- [Requirement]:
In the entries below, how many lines include "Delta"? Reply with the number and nothing more.

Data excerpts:
::::::::::

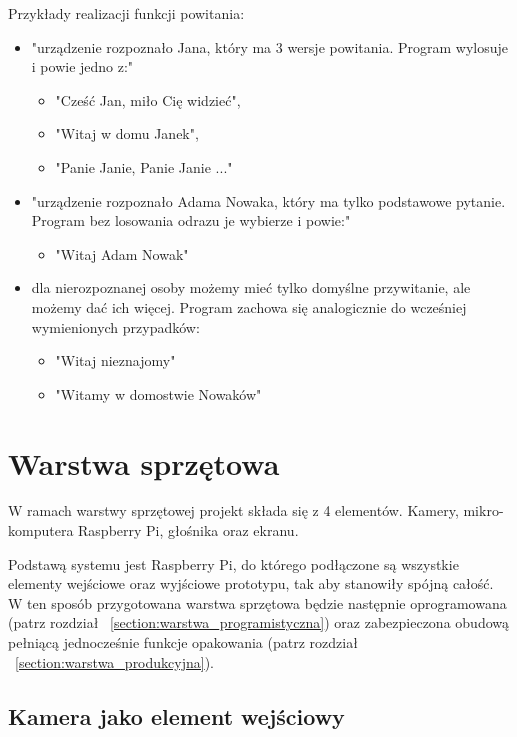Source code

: \documentclass[a4paper,12pt,reqno]{article}
\begin{document}
Przykłady realizacji funkcji powitania:
\begin{itemize}
	\item "urządzenie rozpoznało Jana, który ma 3 wersje powitania. Program wylosuje i powie jedno z:"
	\begin{itemize}
		\item "Cześć Jan, miło Cię widzieć",
		\item "Witaj w domu Janek",
		\item "Panie Janie, Panie Janie ..." %
	\end{itemize}
	\item "urządzenie rozpoznało Adama Nowaka, który ma tylko podstawowe pytanie. Program bez losowania odrazu je wybierze i powie:"
	\begin{itemize}
		\item "Witaj Adam Nowak"
	\end{itemize}
	\item dla nierozpoznanej osoby możemy mieć tylko domyślne przywitanie, ale możemy dać ich więcej. Program zachowa się analogicznie do wcześniej wymienionych przypadków:
	\begin{itemize}
		\item "Witaj nieznajomy"
		\item "Witamy w domostwie Nowaków"
	\end{itemize}
\end{itemize}

\newpage
\section{Warstwa sprzętowa} \label{section:warstwa_sprzetowa}

W ramach warstwy sprzętowej projekt składa się z 4 elementów. Kamery, mikro-komputera Raspberry Pi, głośnika oraz ekranu.

Podstawą systemu jest Raspberry Pi, do którego podłączone są wszystkie elementy wejściowe oraz wyjściowe prototypu, tak aby stanowiły spójną całość. W ten sposób przygotowana warstwa sprzętowa będzie następnie oprogramowana (patrz rozdział ~\ref{section:warstwa_programistyczna}) oraz zabezpieczona obudową pełniącą jednocześnie funkcje opakowania (patrz rozdział ~\ref{section:warstwa_produkcyjna}).

\subsection{Kamera jako element wejściowy}
\end{document}
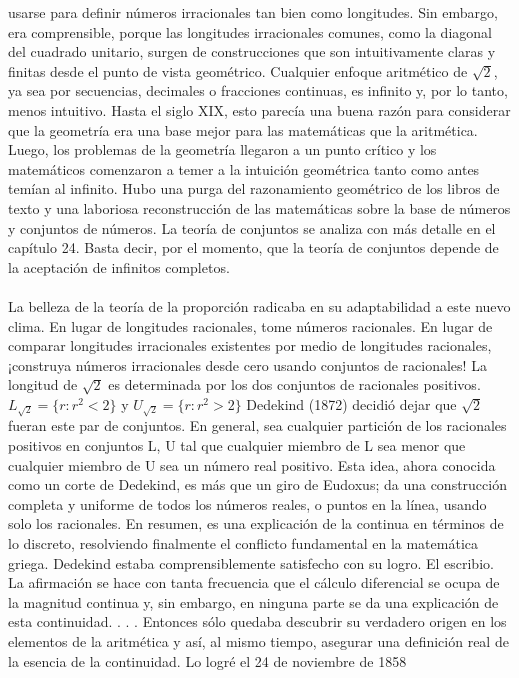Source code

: \documentclass{book}
\begin{document}
    usarse para definir números irracionales tan bien como longitudes. Sin embargo, era comprensible, 
    porque las longitudes irracionales comunes, como la diagonal del cuadrado unitario, surgen de 
    construcciones que son intuitivamente claras y finitas desde el punto de vista geométrico. 
    Cualquier enfoque aritmético de $\sqrt{2}$, ya sea por secuencias, decimales o fracciones continuas, 
    es infinito y, por lo tanto, menos intuitivo. Hasta el siglo XIX, esto parecía una buena razón 
    para considerar que la geometría era una base mejor para las matemáticas que la aritmética.
    Luego, los problemas de la geometría llegaron a un punto crítico y
    los matemáticos comenzaron a temer a la intuición geométrica tanto como antes temían al infinito.
    Hubo una purga del razonamiento geométrico de los libros de texto y una laboriosa reconstrucción 
    de las matemáticas sobre la base de números y conjuntos de números. La teoría de conjuntos 
    se analiza con más detalle en el capítulo 24. Basta decir, por el momento, que la teoría de 
    conjuntos depende de la aceptación de infinitos completos.
    \\ \\ 
    La belleza de la teoría de la proporción radicaba en su adaptabilidad a este nuevo clima. 
    En lugar de longitudes racionales, tome números racionales. En lugar de comparar longitudes 
    irracionales existentes por medio de longitudes racionales,
    ¡construya números irracionales desde cero usando conjuntos de racionales!
    La longitud de $\sqrt{2}$ es determinada por los dos conjuntos de racionales positivos. 
    $L_{\sqrt{2}} = \{r: r^{2} < 2\}$ y $U_{\sqrt{2}} = \{r: r^{2} > 2\}$
    Dedekind (1872) decidió dejar que $\sqrt{2}$ fueran este par de conjuntos. En general, 
    sea cualquier partición 
    de los racionales positivos en conjuntos L, U tal que cualquier miembro de L sea menor que 
    cualquier miembro de U sea un número real positivo. Esta idea, ahora conocida como un corte de 
    Dedekind, es más que un giro de Eudoxus; da una construcción completa y uniforme de todos los 
    números reales, o puntos en la línea, usando solo los racionales. En resumen, es una explicación 
    de la continua
    en términos de lo discreto, resolviendo finalmente el conflicto fundamental en la matemática 
    griega. Dedekind estaba comprensiblemente satisfecho con su logro.
    El escribio.
    La afirmación se hace con tanta frecuencia que el cálculo diferencial se ocupa de la magnitud 
    continua y, sin embargo, en ninguna parte se da una explicación de esta continuidad. . . . 
    Entonces sólo quedaba descubrir su verdadero origen en los elementos de la aritmética y así, al
    mismo tiempo, asegurar una definición real de la esencia de la continuidad. 
    Lo logré el 24 de noviembre de 1858
\end{document}
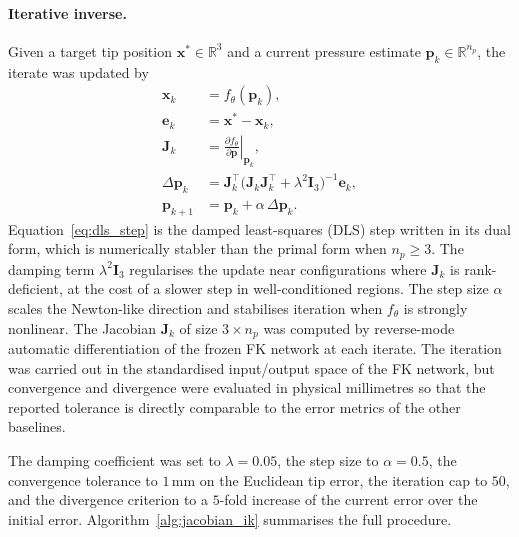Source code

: \paragraph{Iterative inverse.}
Given a target tip position $\mathbf{x}^{*} \in \mathbb{R}^{3}$ and a current pressure estimate $\mathbf{p}_k \in \mathbb{R}^{n_p}$, the iterate was updated by
\begin{align}
  \mathbf{x}_k            &= f_{\theta}(\mathbf{p}_k), \label{eq:jac_forward} \\
  \mathbf{e}_k            &= \mathbf{x}^{*} - \mathbf{x}_k, \label{eq:jac_err} \\
  \mathbf{J}_k            &= \left.\frac{\partial f_{\theta}}{\partial \mathbf{p}}\right|_{\mathbf{p}_k}, \label{eq:jac_def} \\
  \Delta \mathbf{p}_k     &= \mathbf{J}_k^{\top} \bigl( \mathbf{J}_k \mathbf{J}_k^{\top} + \lambda^{2} \mathbf{I}_{3} \bigr)^{-1} \mathbf{e}_k, \label{eq:dls_step} \\
  \mathbf{p}_{k+1}        &= \mathbf{p}_k + \alpha \, \Delta \mathbf{p}_k. \label{eq:dls_update}
\end{align}
Equation~\eqref{eq:dls_step} is the damped least-squares (DLS) step written in its dual form, which is numerically stabler than the primal form when $n_p \ge 3$. The damping term $\lambda^{2} \mathbf{I}_{3}$ regularises the update near configurations where $\mathbf{J}_k$ is rank-deficient, at the cost of a slower step in well-conditioned regions. The step size $\alpha$ scales the Newton-like direction and stabilises iteration when $f_{\theta}$ is strongly nonlinear. The Jacobian $\mathbf{J}_k$ of size $3 \times n_p$ was computed by reverse-mode automatic differentiation of the frozen FK network at each iterate. The iteration was carried out in the standardised input/output space of the FK network, but convergence and divergence were evaluated in physical millimetres so that the reported tolerance is directly comparable to the error metrics of the other baselines.

The damping coefficient was set to $\lambda = 0.05$, the step size to $\alpha = 0.5$, the convergence tolerance to $1$\,mm on the Euclidean tip error, the iteration cap to $50$, and the divergence criterion to a $5$-fold increase of the current error over the initial error. Algorithm~\ref{alg:jacobian_ik} summarises the full procedure.


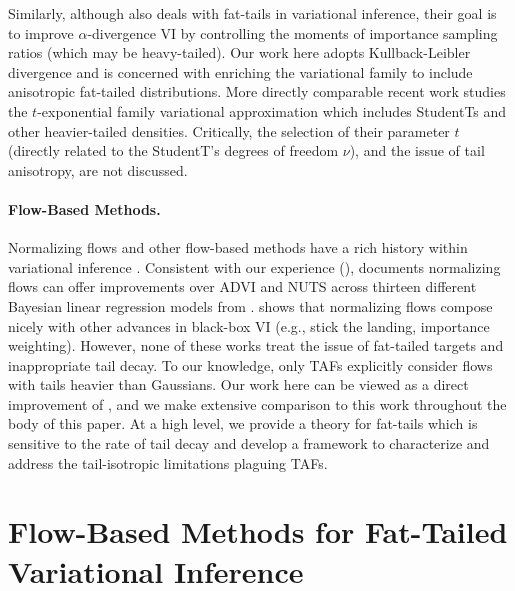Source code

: \documentclass[nohyperref]{article}
\theoremstyle{plain}
\theoremstyle{definition}
\theoremstyle{remark}
\begin{document}
Similarly, although \citet{wang2018variational} also deals with fat-tails in variational inference,
their goal is to improve $\alpha$-divergence VI by controlling the moments of importance
sampling ratios (which may be heavy-tailed). Our work here adopts
Kullback-Leibler divergence and is concerned with enriching the variational family
to include anisotropic fat-tailed distributions.
More directly comparable recent work \citep{ding2011t,futami2017expectation} studies the $t$-exponential family
variational approximation which includes StudentTs and other
heavier-tailed densities. Critically, the selection of their parameter $t$ (directly related to the
StudentT's degrees of freedom $\nu$), and the issue of tail anisotropy, are not discussed. %

\vspace{-1mm}
\paragraph{Flow-Based Methods.}

Normalizing flows and other flow-based methods have a rich history within variational
inference \citep{kingma2016improved,rezende2015variational,agrawal2020advances,webb2019improving}.
Consistent with our experience (), \citet{webb2019improving}
documents normalizing flows can offer improvements over ADVI and NUTS across thirteen different
Bayesian linear regression models from \citet{gelman2006data}.
\citet{agrawal2020advances} shows that normalizing flows compose nicely with other
advances in black-box VI (e.g., stick the landing, importance weighting).
However, none of these works treat the issue of fat-tailed targets and inappropriate tail
decay.
To our knowledge, only TAFs \citep{jaini2020tails} explicitly consider flows with tails
heavier than Gaussians. Our work here can be viewed as a direct improvement of \citet{jaini2020tails},
and we make extensive comparison to this work throughout the body of this paper. At
a high level, we provide a theory for fat-tails which is sensitive to the rate of
tail decay and develop a framework to characterize and address the tail-isotropic limitations plaguing
TAFs.

\vspace{-2mm}
\section{Flow-Based Methods for Fat-Tailed Variational Inference}
\end{document}
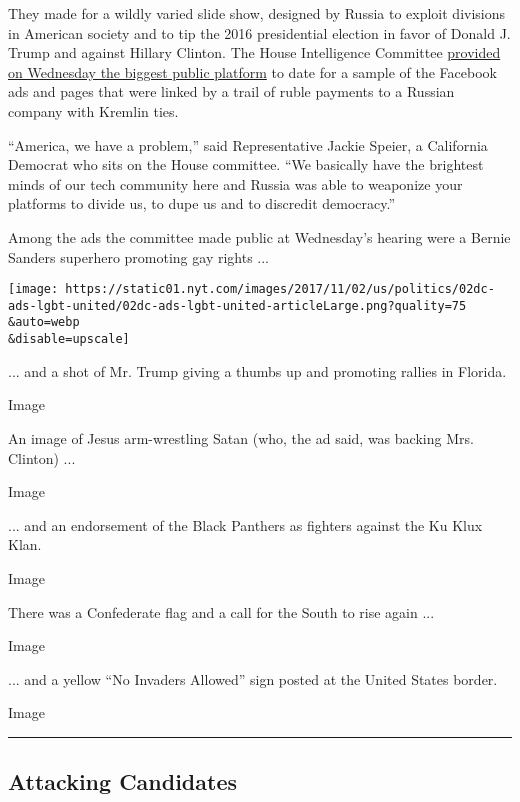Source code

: They made for a wildly varied slide show, designed by Russia to exploit
divisions in American society and to tip the 2016 presidential election
in favor of Donald J. Trump and against Hillary Clinton. The House
Intelligence Committee
\href{https://www.nytimes.com/2017/11/01/us/politics/facebook-google-twitter-russian-interference-hearings.html}{provided
on Wednesday the biggest public platform} to date for a sample of the
Facebook ads and pages that were linked by a trail of ruble payments to
a Russian company with Kremlin ties.

``America, we have a problem,'' said Representative Jackie Speier, a
California Democrat who sits on the House committee. ``We basically have
the brightest minds of our tech community here and Russia was able to
weaponize your platforms to divide us, to dupe us and to discredit
democracy.''

Among the ads the committee made public at Wednesday's hearing were a
Bernie Sanders superhero promoting gay rights ...

\texttt{[image: https://static01.nyt.com/images/2017/11/02/us/politics/02dc-ads-lgbt-united/02dc-ads-lgbt-united-articleLarge.png?quality=75\\\&auto=webp\\\&disable=upscale]}

... and a shot of Mr. Trump giving a thumbs up and promoting rallies in
Florida.

Image

An image of Jesus arm-wrestling Satan (who, the ad said, was backing
Mrs. Clinton) ...

Image

... and an endorsement of the Black Panthers as fighters against the Ku
Klux Klan.

Image

There was a Confederate flag and a call for the South to rise again ...

Image

... and a yellow ``No Invaders Allowed'' sign posted at the United
States border.

Image

\begin{center}\rule{0.5\linewidth}{\linethickness}\end{center}

\hypertarget{attacking-candidates}{%
\subsection{Attacking Candidates}\label{attacking-candidates}}

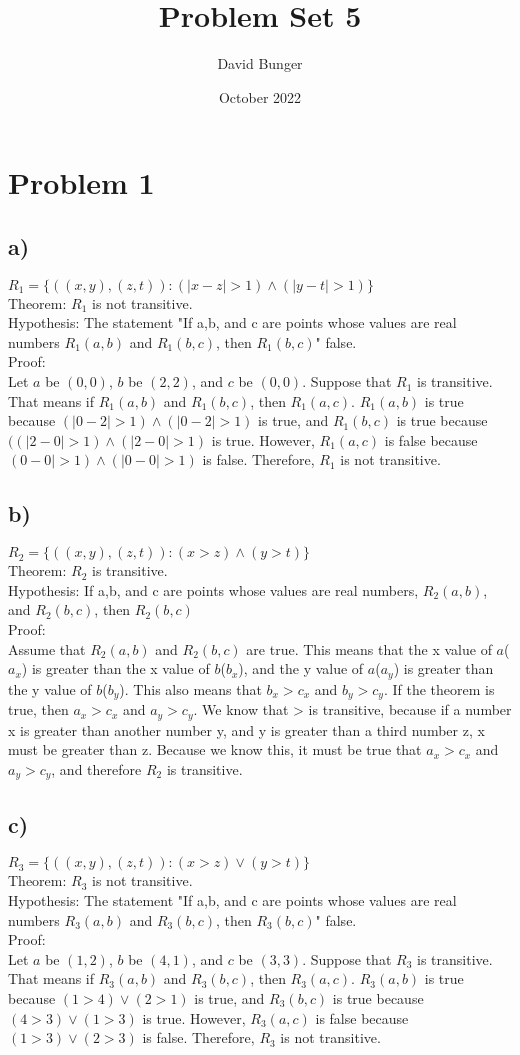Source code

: \documentclass{article}
\title{Problem Set 5}
\author{David Bunger}
\date{October 2022}
\begin{document}
\maketitle

\section*{Problem 1}
\subsection*{a)}
$R_1 = \{((x,y),(z,t)): (|x-z|>1)\land (|y-t|>1)\}$\\
Theorem: $R_1$ is not transitive.\\
Hypothesis: The statement "If a,b, and c are points whose values are real numbers $R_1(a,b)$ and $R_1(b,c)$, then $R_1(b,c)$" false.\\
Proof:\\
Let $a$ be $(0,0)$, $b$ be $(2,2)$, and $c$ be $(0,0)$. Suppose that $R_1$ is transitive. That means if $R_1(a,b)$ and $R_1(b,c)$, then $R_1(a,c)$. $R_1(a,b)$ is true because $(|0-2|>1)\land (|0-2|>1)$ is true, and $R_1(b,c)$ is true because $((|2-0|>1)\land (|2-0|>1)$ is true. However, $R_1(a,c)$ is false because $(0-0|>1)\land (|0-0|>1)$ is false. Therefore, $R_1$ is not transitive.
\subsection*{b)}
$R_2=\{((x,y),(z,t)): (x>z)\land(y>t)\}$\\
Theorem: $R_2$ is transitive.\\
Hypothesis: If a,b, and c are points whose values are real numbers, $R_2(a,b)$, and $R_2(b,c)$, then $R_2(b,c)$\\
Proof:\\
Assume that $R_2(a,b)$ and $R_2(b,c)$ are true. This means that the x value of $a$($a_x$) is greater than the x value of $b$($b_x$), and the y value of $a$($a_y$) is greater than the y value of $b$($b_y$). This also means that $b_x > c_x$ and $b_y > c_y$. If the theorem is true, then $a_x>c_x$ and $a_y>c_y$. We know that > is transitive, because if a number x is greater than another number y, and y is greater than a third number z, x must be greater than z. Because we know this, it must be true that $a_x>c_x$ and $a_y>c_y$, and therefore $R_2$ is transitive.
\clearpage
\subsection*{c)}
$R_3=\{((x,y),(z,t)): (x>z)\lor(y>t)\}$\\
Theorem: $R_3$ is not transitive.\\
Hypothesis: The statement "If a,b, and c are points whose values are real numbers $R_3(a,b)$ and $R_3(b,c)$, then $R_3(b,c)$" false.\\
Proof:\\
Let $a$ be $(1,2)$, $b$ be $(4,1)$, and $c$ be $(3,3)$. Suppose that $R_3$ is transitive. That means if $R_3(a,b)$ and $R_3(b,c)$, then $R_3(a,c)$. $R_3(a,b)$ is true because $(1>4)\lor(2>1)$ is true, and $R_3(b,c)$ is true because $(4>3)\lor(1>3)$ is true. However, $R_3(a,c)$ is false because $(1>3)\lor(2>3)$ is false. Therefore, $R_3$ is not transitive.
\end{document}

::::::::::

- [Solution]:
2